**Information shown:**

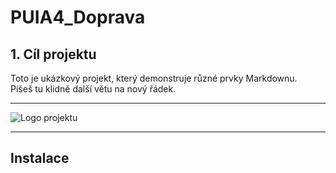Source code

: # PUIA4_Doprava
## 1. Cíl projektu



<!-- Krátký odstavec s běžným odstavcovým textem. 
     Pro zalomení řádku přidej na konec řádku dvě mezery. -->
Toto je ukázkový projekt, který demonstruje různé prvky Markdownu.  
Píšeš tu klidně další větu na nový řádek.

---

<!-- Obrázek (nahraď URL svou cestou k obrázku) -->
![Logo projektu](https://via.placeholder.com/150)

---

<!-- H2 – druhá úroveň nadpisu -->
## Instalace

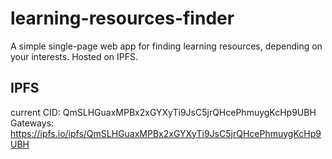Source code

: # learning-resources-finder
A simple single-page web app for finding learning resources, depending on your interests. Hosted on IPFS.
## IPFS
current CID:
QmSLHGuaxMPBx2xGYXyTi9JsC5jrQHcePhmuygKcHp9UBH
Gateways:
https://ipfs.io/ipfs/QmSLHGuaxMPBx2xGYXyTi9JsC5jrQHcePhmuygKcHp9UBH
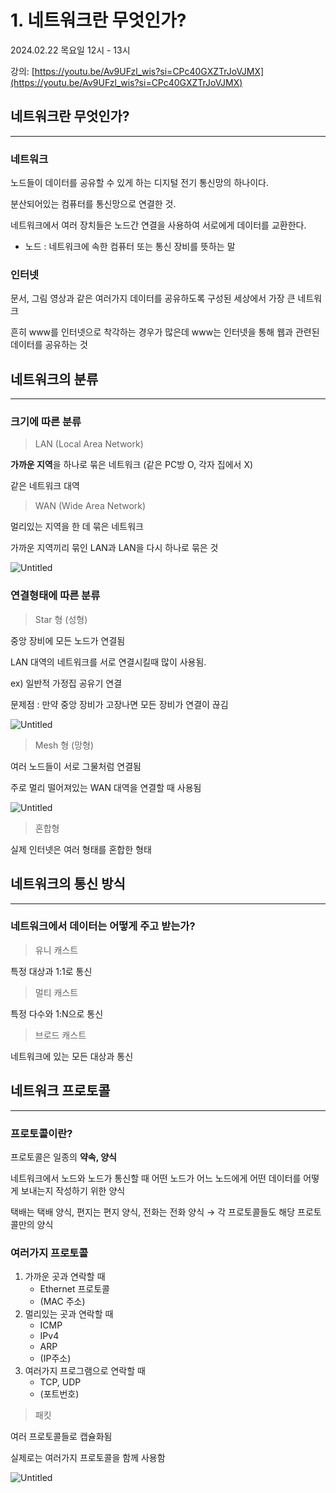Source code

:# 1. 네트워크란 무엇인가?

2024.02.22 목요일 12시 - 13시

강의: [https://youtu.be/Av9UFzl_wis?si=CPc40GXZTrJoVJMX](https://youtu.be/Av9UFzl_wis?si=CPc40GXZTrJoVJMX)

## 네트워크란 무엇인가?

---

### 네트워크

노드들이 데이터를 공유할 수 있게 하는 디지털 전기 통신망의 하나이다.

분산되어있는 컴퓨터를 통신망으로 연결한 것.

네트워크에서 여러 장치들은 노드간 연결을 사용하여 서로에게 데이터를 교환한다. 

- 노드 : 네트워크에 속한 컴퓨터 또는 통신 장비를 뜻하는 말

### 인터넷

문서, 그림 영상과 같은 여러가지 데이터를 공유하도록 구성된 세상에서 가장 큰 네트워크

흔히 www를 인터넷으로 착각하는 경우가 많은데 www는 인터넷을 통해 웹과 관련된 데이터를 공유하는 것

## 네트워크의 분류

---

### 크기에 따른 분류

> LAN (Local Area Network)
> 

**가까운 지역**을 하나로 묶은 네트워크 (같은 PC방 O, 각자 집에서 X)

같은 네트워크 대역

> WAN (Wide Area Network)
> 

멀리있는 지역을 한 데 묶은 네트워크

가까운 지역끼리 묶인 LAN과 LAN을 다시 하나로 묶은 것

![Untitled](1%20%E1%84%82%E1%85%A6%E1%84%90%E1%85%B3%E1%84%8B%E1%85%AF%E1%84%8F%E1%85%B3%E1%84%85%E1%85%A1%E1%86%AB%20%E1%84%86%E1%85%AE%E1%84%8B%E1%85%A5%E1%86%BA%E1%84%8B%E1%85%B5%E1%86%AB%E1%84%80%E1%85%A1%20b0cc7de01c9f4377adbda0b395644470/Untitled.png)

### 연결형태에 따른 분류

> Star 형 (성형)
> 

중앙 장비에 모든 노드가 연결됨

LAN 대역의 네트워크를 서로 연결시킬때 많이 사용됨.

ex) 일반적 가정집 공유기 연결

문제점 : 만약 중앙 장비가 고장나면 모든 장비가 연결이 끊김

![Untitled](1%20%E1%84%82%E1%85%A6%E1%84%90%E1%85%B3%E1%84%8B%E1%85%AF%E1%84%8F%E1%85%B3%E1%84%85%E1%85%A1%E1%86%AB%20%E1%84%86%E1%85%AE%E1%84%8B%E1%85%A5%E1%86%BA%E1%84%8B%E1%85%B5%E1%86%AB%E1%84%80%E1%85%A1%20b0cc7de01c9f4377adbda0b395644470/Untitled%201.png)

> Mesh 형 (망형)
> 

여러 노드들이 서로 그물처럼 연결됨

주로 멀리 떨어져있는 WAN 대역을 연결할 때 사용됨

![Untitled](1%20%E1%84%82%E1%85%A6%E1%84%90%E1%85%B3%E1%84%8B%E1%85%AF%E1%84%8F%E1%85%B3%E1%84%85%E1%85%A1%E1%86%AB%20%E1%84%86%E1%85%AE%E1%84%8B%E1%85%A5%E1%86%BA%E1%84%8B%E1%85%B5%E1%86%AB%E1%84%80%E1%85%A1%20b0cc7de01c9f4377adbda0b395644470/Untitled%202.png)

> 혼합형
> 

실제 인터넷은 여러 형태를 혼합한 형태

## 네트워크의 통신 방식

---

### 네트워크에서 데이터는 어떻게 주고 받는가?

> 유니 캐스트
> 

특정 대상과 1:1로 통신

> 멀티 캐스트
> 

특정 다수와 1:N으로 통신

> 브로드 캐스트
> 

네트워크에 있는 모든 대상과 통신

## 네트워크 프로토콜

---

### 프로토콜이란?

프로토콜은 일종의 **약속, 양식**

네트워크에서 노드와 노드가 통신할 때 어떤 노드가 어느 노드에게 어떤 데이터를 어떻게 보내는지 작성하기 위한 양식

택배는 택배 양식, 편지는 편지 양식, 전화는 전화 양식 → 각 프로토콜들도 해당 프로토콜만의 양식

### 여러가지 프로토콜

1. 가까운 곳과 연락할 때
    - Ethernet 프로토콜
    - (MAC 주소)
2. 멀리있는 곳과 연락할 때
    - ICMP
    - IPv4
    - ARP
    - (IP주소)
3. 여러가지 프로그램으로 연락할 때
    - TCP, UDP
    - (포트번호)

> 패킷
> 

여러 프로토콜들로 캡슐화됨 

실제로는 여러가지 프로토콜을 함께 사용함

![Untitled](1%20%E1%84%82%E1%85%A6%E1%84%90%E1%85%B3%E1%84%8B%E1%85%AF%E1%84%8F%E1%85%B3%E1%84%85%E1%85%A1%E1%86%AB%20%E1%84%86%E1%85%AE%E1%84%8B%E1%85%A5%E1%86%BA%E1%84%8B%E1%85%B5%E1%86%AB%E1%84%80%E1%85%A1%20b0cc7de01c9f4377adbda0b395644470/Untitled%203.png)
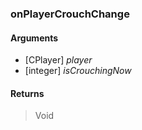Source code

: ### onPlayerCrouchChange

#### Arguments

- [CPlayer] *player*
- [integer] *isCrouchingNow*

#### Returns
> Void
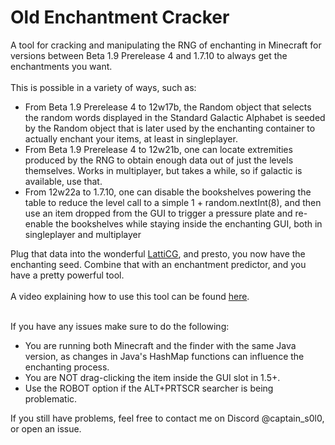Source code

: # Old Enchantment Cracker

A tool for cracking and manipulating the RNG of enchanting in Minecraft for versions between Beta 1.9 Prerelease 4 and 1.7.10 to always get the enchantments you want.<br><br>
This is possible in a variety of ways, such as:
* From Beta 1.9 Prerelease 4 to 12w17b, the Random object that selects the random words displayed in the Standard Galactic Alphabet is seeded by the Random object that is later used by the enchanting container to actually enchant your items, at least in singleplayer.
* From Beta 1.9 Prerelease 4 to 12w21b, one can locate extremities produced by the RNG to obtain enough data out of just the levels themselves. Works in multiplayer, but takes a while, so if galactic is available, use that.
* From 12w22a to 1.7.10, one can disable the bookshelves powering the table to reduce the level call to a simple 1 + random.nextInt(8), and then use an item dropped from the GUI to trigger a pressure plate and re-enable the bookshelves while staying inside the enchanting GUI, both in singleplayer and multiplayer


Plug that data into the wonderful [LattiCG](https://github.com/mjtb49/LattiCG), and presto, you now have the enchanting seed. Combine that with an enchantment predictor, and you have a pretty powerful tool.<br><br>
A video explaining how to use this tool can be found [here](https://www.youtube.com/watch?v=AufoTbXW3_0).<br><br>


If you have any issues make sure to do the following:
* You are running both Minecraft and the finder with the same Java version, as changes in Java's HashMap functions can influence the enchanting process.
* You are NOT drag-clicking the item inside the GUI slot in 1.5+.
* Use the ROBOT option if the ALT+PRTSCR searcher is being problematic.


If you still have problems, feel free to contact me on Discord @captain_s0l0, or open an issue.
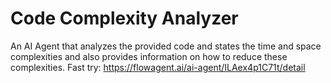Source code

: # Code Complexity Analyzer
An AI Agent that analyzes the provided code and states the time and space complexities and also provides information on how to reduce these complexities.
Fast try: https://flowagent.ai/ai-agent/ILAex4p1C71t/detail
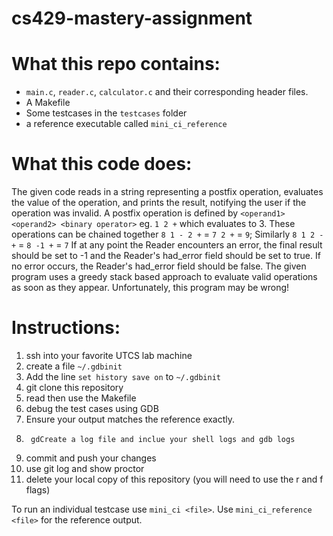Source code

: # cs429-mastery-assignment

# What this repo contains:
- `main.c`, `reader.c`, `calculator.c` and their corresponding header files.
- A Makefile
- Some testcases in the `testcases` folder
- a reference executable called `mini_ci_reference`

# What this code does:
The given code reads in a string representing a postfix operation, evaluates the value of the operation,
and prints the result, notifying the user if the operation was invalid.
A postfix operation is defined by `<operand1> <operand2> <binary operator>` eg. `1 2 +` which evaluates to 3.
These operations can be chained together `8 1 - 2 +` = `7 2 +` = `9`;
Similarly `8 1 2 - +` = `8 -1 +` = `7`
If at any point the Reader encounters an error, the final result should be set to -1 and the Reader's had_error field
should be set to true. If no error occurs, the Reader's had_error field should be false.
The given program uses a greedy stack based approach to evaluate valid operations as soon as they appear.
Unfortunately, this program may be wrong!

# Instructions:
1. ssh into your favorite UTCS lab machine
2. create a file `~/.gdbinit`
3. Add the line `set history save on` to `~/.gdbinit`
4. git clone this repository
5. read then use the Makefile
6. debug the test cases using GDB
7. Ensure your output matches the reference exactly.
8.      gdCreate a log file and inclue your shell logs and gdb logs
9. commit and push your changes
10. use git log and show proctor
11. delete your local copy of this repository (you will need to use the r and f flags)

To run an individual testcase use 
`mini_ci <file>`. Use `mini_ci_reference <file>` for the reference output.
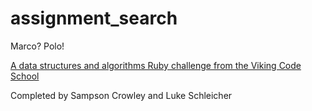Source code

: # assignment_search
Marco?  Polo!

[A data structures and algorithms Ruby challenge from the Viking Code School](http://www.vikingcodeschool.com)

Completed by Sampson Crowley and Luke Schleicher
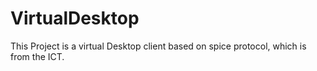 # VirtualDesktop
This Project is a virtual Desktop client based on spice protocol, which is from the ICT.
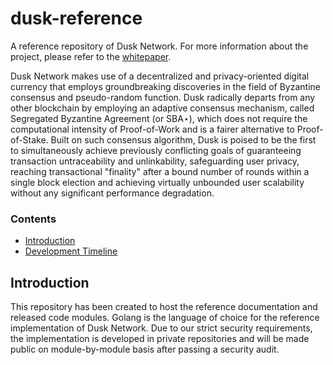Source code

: # dusk-reference
A reference repository of Dusk Network. For more information about the project, please refer to the [whitepaper](https://github.com/dusk-network/whitepaper/releases/download/v0.3/dusk-whitepaper.pdf).

Dusk Network makes use of a decentralized and privacy-oriented digital currency that employs groundbreaking discoveries in the field of Byzantine consensus and pseudo-random function. Dusk radically departs from any other blockchain by employing an adaptive consensus mechanism, called Segregated Byzantine Agreement (or SBA⋆), which does not require the computational intensity of Proof-of-Work and is a fairer alternative to Proof-of-Stake. Built on such consensus algorithm, Dusk is poised to be the first to simultaneously achieve previously conflicting goals of guaranteeing transaction untraceability and unlinkability, safeguarding user privacy, reaching transactional "finality" after a bound number of rounds within a single block election and achieving virtually unbounded user scalability without any significant performance degradation.

### Contents
* [Introduction](https://github.com/dusk-network/dusk-reference/blob/master/README.md#introduction)
* [Development Timeline](https://github.com/dusk-network/dusk-reference/blob/master/README.md#development-timeline)

## Introduction
This repository has been created to host the reference documentation and released code modules. Golang is the language of choice for the reference implementation of Dusk Network. Due to our strict security requirements, the implementation is developed in private repositories and will be made public on module-by-module basis after passing a security audit.
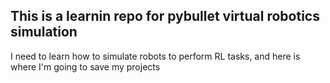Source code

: ## This is a learnin repo for pybullet virtual robotics simulation


I need to learn how to simulate robots to perform RL tasks, and here is where I'm going to save my projects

**What you are asked to do:**
Beginning with the first entry above, reproduce every line verbatim until the line with "문제점 : 만약 중앙 장비가 고장나면 모든 장비가 연결이 끊김", which is included too; omit pictures.

**Answer space:**
Source code

: # PUIA4_Doprava
## 1. Cíl projektu



<!-- Krátký odstavec s běžným odstavcovým textem. 
     Pro zalomení řádku přidej na konec řádku dvě mezery. -->
Toto je ukázkový projekt, který demonstruje různé prvky Markdownu.  
Píšeš tu klidně další větu na nový řádek.

---

<!-- Obrázek (nahraď URL svou cestou k obrázku) -->
![Logo projektu](https://via.placeholder.com/150)

---

<!-- H2 – druhá úroveň nadpisu -->
## Instalace

Source code

: # learning-resources-finder
A simple single-page web app for finding learning resources, depending on your interests. Hosted on IPFS.
## IPFS
current CID:
QmSLHGuaxMPBx2xGYXyTi9JsC5jrQHcePhmuygKcHp9UBH
Gateways:
https://ipfs.io/ipfs/QmSLHGuaxMPBx2xGYXyTi9JsC5jrQHcePhmuygKcHp9UBH
Source code

:# 1. 네트워크란 무엇인가?

2024.02.22 목요일 12시 - 13시

강의: [https://youtu.be/Av9UFzl_wis?si=CPc40GXZTrJoVJMX](https://youtu.be/Av9UFzl_wis?si=CPc40GXZTrJoVJMX)

## 네트워크란 무엇인가?

---

### 네트워크

노드들이 데이터를 공유할 수 있게 하는 디지털 전기 통신망의 하나이다.

분산되어있는 컴퓨터를 통신망으로 연결한 것.

네트워크에서 여러 장치들은 노드간 연결을 사용하여 서로에게 데이터를 교환한다. 

- 노드 : 네트워크에 속한 컴퓨터 또는 통신 장비를 뜻하는 말

### 인터넷

문서, 그림 영상과 같은 여러가지 데이터를 공유하도록 구성된 세상에서 가장 큰 네트워크

흔히 www를 인터넷으로 착각하는 경우가 많은데 www는 인터넷을 통해 웹과 관련된 데이터를 공유하는 것

## 네트워크의 분류

---

### 크기에 따른 분류

> LAN (Local Area Network)
> 

**가까운 지역**을 하나로 묶은 네트워크 (같은 PC방 O, 각자 집에서 X)

같은 네트워크 대역

> WAN (Wide Area Network)
> 

멀리있는 지역을 한 데 묶은 네트워크

가까운 지역끼리 묶인 LAN과 LAN을 다시 하나로 묶은 것

![Untitled](1%20%E1%84%82%E1%85%A6%E1%84%90%E1%85%B3%E1%84%8B%E1%85%AF%E1%84%8F%E1%85%B3%E1%84%85%E1%85%A1%E1%86%AB%20%E1%84%86%E1%85%AE%E1%84%8B%E1%85%A5%E1%86%BA%E1%84%8B%E1%85%B5%E1%86%AB%E1%84%80%E1%85%A1%20b0cc7de01c9f4377adbda0b395644470/Untitled.png)

### 연결형태에 따른 분류

> Star 형 (성형)
> 

중앙 장비에 모든 노드가 연결됨

LAN 대역의 네트워크를 서로 연결시킬때 많이 사용됨.

ex) 일반적 가정집 공유기 연결

문제점 : 만약 중앙 장비가 고장나면 모든 장비가 연결이 끊김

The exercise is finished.